L’empire et ses alliés n’ont aucune solution. Le fait de prévoir 3 ans de difficultés montre que le chaos s’installe pour tous sur deux ou trois décades à moins que la magie ne se retourne contre le magicien. Il est vrai que l’empire dispose de laboratoires, d’instituts, d’académies, d’archives et de réseaux lui facilitant la gestion du monde et qu’en face de lui il y a très peu de savoirs mobilisés, mais il est dans un état de décomposition que même s’il se présenterait comme Ulysse il aurait du mal à nous convaincre qu’il a les moyens et le temps pour nettoyer les écuries d’Augias.

Le colonialisme français et anglais puis l’arrogance américaine ont tellement sali notre monde et leur image dans notre monde qu’il leur est impossible de continuer à jouer un rôle dans l’histoire. En 2014, des musulmans de France, de Belgique ou du monde arabe, en quête de reconnaissance, s’imaginent dans la posture d’égorgeurs alors que d’autres s’imaginent dans celle d’auxiliaires des services. Ils viennent ajouter de la salissure à un tableau suffisamment sombre.

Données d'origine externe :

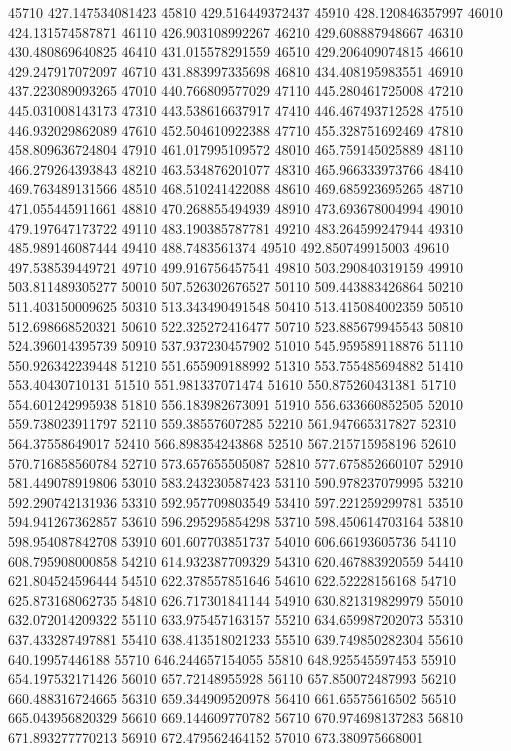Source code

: {45710 427.147534081423
45810 429.516449372437
45910 428.120846357997
46010 424.131574587871
46110 426.903108992267
46210 429.608887948667
46310 430.480869640825
46410 431.015578291559
46510 429.206409074815
46610 429.247917072097
46710 431.883997335698
46810 434.408195983551
46910 437.223089093265
47010 440.766809577029
47110 445.280461725008
47210 445.031008143173
47310 443.538616637917
47410 446.467493712528
47510 446.932029862089
47610 452.504610922388
47710 455.328751692469
47810 458.809636724804
47910 461.017995109572
48010 465.759145025889
48110 466.279264393843
48210 463.534876201077
48310 465.966333973766
48410 469.763489131566
48510 468.510241422088
48610 469.685923695265
48710 471.055445911661
48810 470.268855494939
48910 473.693678004994
49010 479.197647173722
49110 483.190385787781
49210 483.264599247944
49310 485.989146087444
49410 488.7483561374
49510 492.850749915003
49610 497.538539449721
49710 499.916756457541
49810 503.290840319159
49910 503.811489305277
50010 507.526302676527
50110 509.443883426864
50210 511.403150009625
50310 513.343490491548
50410 513.415084002359
50510 512.698668520321
50610 522.325272416477
50710 523.885679945543
50810 524.396014395739
50910 537.937230457902
51010 545.959589118876
51110 550.926342239448
51210 551.655909188992
51310 553.755485694882
51410 553.40430710131
51510 551.981337071474
51610 550.875260431381
51710 554.601242995938
51810 556.183982673091
51910 556.633660852505
52010 559.738023911797
52110 559.38557607285
52210 561.947665317827
52310 564.37558649017
52410 566.898354243868
52510 567.215715958196
52610 570.716858560784
52710 573.657655505087
52810 577.675852660107
52910 581.449078919806
53010 583.243230587423
53110 590.978237079995
53210 592.290742131936
53310 592.957709803549
53410 597.221259299781
53510 594.941267362857
53610 596.295295854298
53710 598.450614703164
53810 598.954087842708
53910 601.607703851737
54010 606.66193605736
54110 608.795908000858
54210 614.932387709329
54310 620.467883920559
54410 621.804524596444
54510 622.378557851646
54610 622.52228156168
54710 625.873168062735
54810 626.717301841144
54910 630.821319829979
55010 632.072014209322
55110 633.975457163157
55210 634.659987202073
55310 637.433287497881
55410 638.413518021233
55510 639.749850282304
55610 640.19957446188
55710 646.244657154055
55810 648.925545597453
55910 654.197532171426
56010 657.72148955928
56110 657.850072487993
56210 660.488316724665
56310 659.344909520978
56410 661.65575616502
56510 665.043956820329
56610 669.144609770782
56710 670.974698137283
56810 671.893277770213
56910 672.479562464152
57010 673.380975668001
}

Dans les années quarante, la période la plus sombre du peuple algérien, Malek Benabi, par la bouche d’une vielle indigène, avait exprimé le regard prémonitoire et la conscience du rapport du colonisé au colonisateur :
« Malheur à ceux qui nous portent secours car nous serons leur épreuve ! Malheur à ceux qui nous font du mal car nous seront leur tentation ! »

Nous portons le même regard et nous affirmons que la solution à nos problèmes passe par le refus de la tutelle colonialiste et par la quête la plus lucide de ce qui produit et maintient la régression politique, culturelle, sociale et économique et la lutte la plus implacable contre ce qui produit l’errance et l’aventurisme en l’occurrence l’ignorance et le despotisme. Il faut se mettre sérieusement et avec responsabilité à expliquer les principes de l’Islam pour le libérer des imposteurs et des falsificateurs tout en défendant l’humain contre les manipulations diaboliques et l’action dissolvante du colonialisme et de ses émules.

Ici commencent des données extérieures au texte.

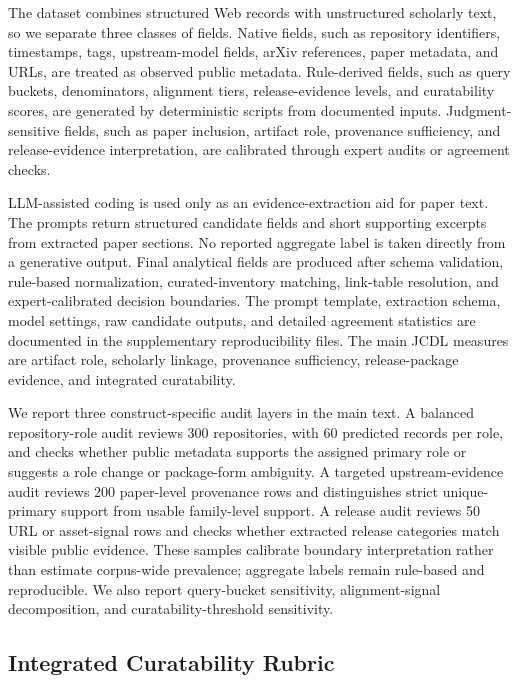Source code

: The dataset combines structured Web records with unstructured scholarly text, so we separate three classes of fields. Native fields, such as repository identifiers, timestamps, tags, upstream-model fields, arXiv references, paper metadata, and URLs, are treated as observed public metadata. Rule-derived fields, such as query buckets, denominators, alignment tiers, release-evidence levels, and curatability scores, are generated by deterministic scripts from documented inputs. Judgment-sensitive fields, such as paper inclusion, artifact role, provenance sufficiency, and release-evidence interpretation, are calibrated through expert audits or agreement checks.

LLM-assisted coding is used only as an evidence-extraction aid for paper text. The prompts return structured candidate fields and short supporting excerpts from extracted paper sections. No reported aggregate label is taken directly from a generative output. Final analytical fields are produced after schema validation, rule-based normalization, curated-inventory matching, link-table resolution, and expert-calibrated decision boundaries. The prompt template, extraction schema, model settings, raw candidate outputs, and detailed agreement statistics are documented in the supplementary reproducibility files. The main JCDL measures are artifact role, scholarly linkage, provenance sufficiency, release-package evidence, and integrated curatability.

We report three construct-specific audit layers in the main text. A balanced repository-role audit reviews 300 repositories, with 60 predicted records per role, and checks whether public metadata supports the assigned primary role or suggests a role change or package-form ambiguity. A targeted upstream-evidence audit reviews 200 paper-level provenance rows and distinguishes strict unique-primary support from usable family-level support. A release audit reviews 50 URL or asset-signal rows and checks whether extracted release categories match visible public evidence. These samples calibrate boundary interpretation rather than estimate corpus-wide prevalence; aggregate labels remain rule-based and reproducible. We also report query-bucket sensitivity, alignment-signal decomposition, and curatability-threshold sensitivity.



\subsection{Integrated Curatability Rubric}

Les indices montrent que la coalition derrière laquelle se cachent les USA est de moins en moins viable. La puissance technologique (puissance de calcul, puissance de frappe et puissance de l’image) ne peut suffire pour endiguer la folie auto destructrice des américains ni celle des Takfiristes comme elle ne peut occuper militairement un territoire dont la population lui est hostile et tout particulièrement lorsque cette population a déjà vécu l’horreur des massacres et de l’inquisition.

Le plus difficile à imaginer est la traduction de la pensée et de la littérature eschatologique dans la suite des évènements. Chacun est convaincu de l’imminence et de la nécessité d’un affrontement planétaire. L’anthropologie a montré que les mythes non seulement expliquent des tragédies anciennes, mais annoncent celles à venir d’abord comme une catharsis sociale ensuite comme préparation effective à un chamboulement historique majeur. Tous les observateurs impliqués dans le devenir du monde semblent à la fois redouter et attendre la venue de la fin pour être délivré de l’incertitude et du chaos.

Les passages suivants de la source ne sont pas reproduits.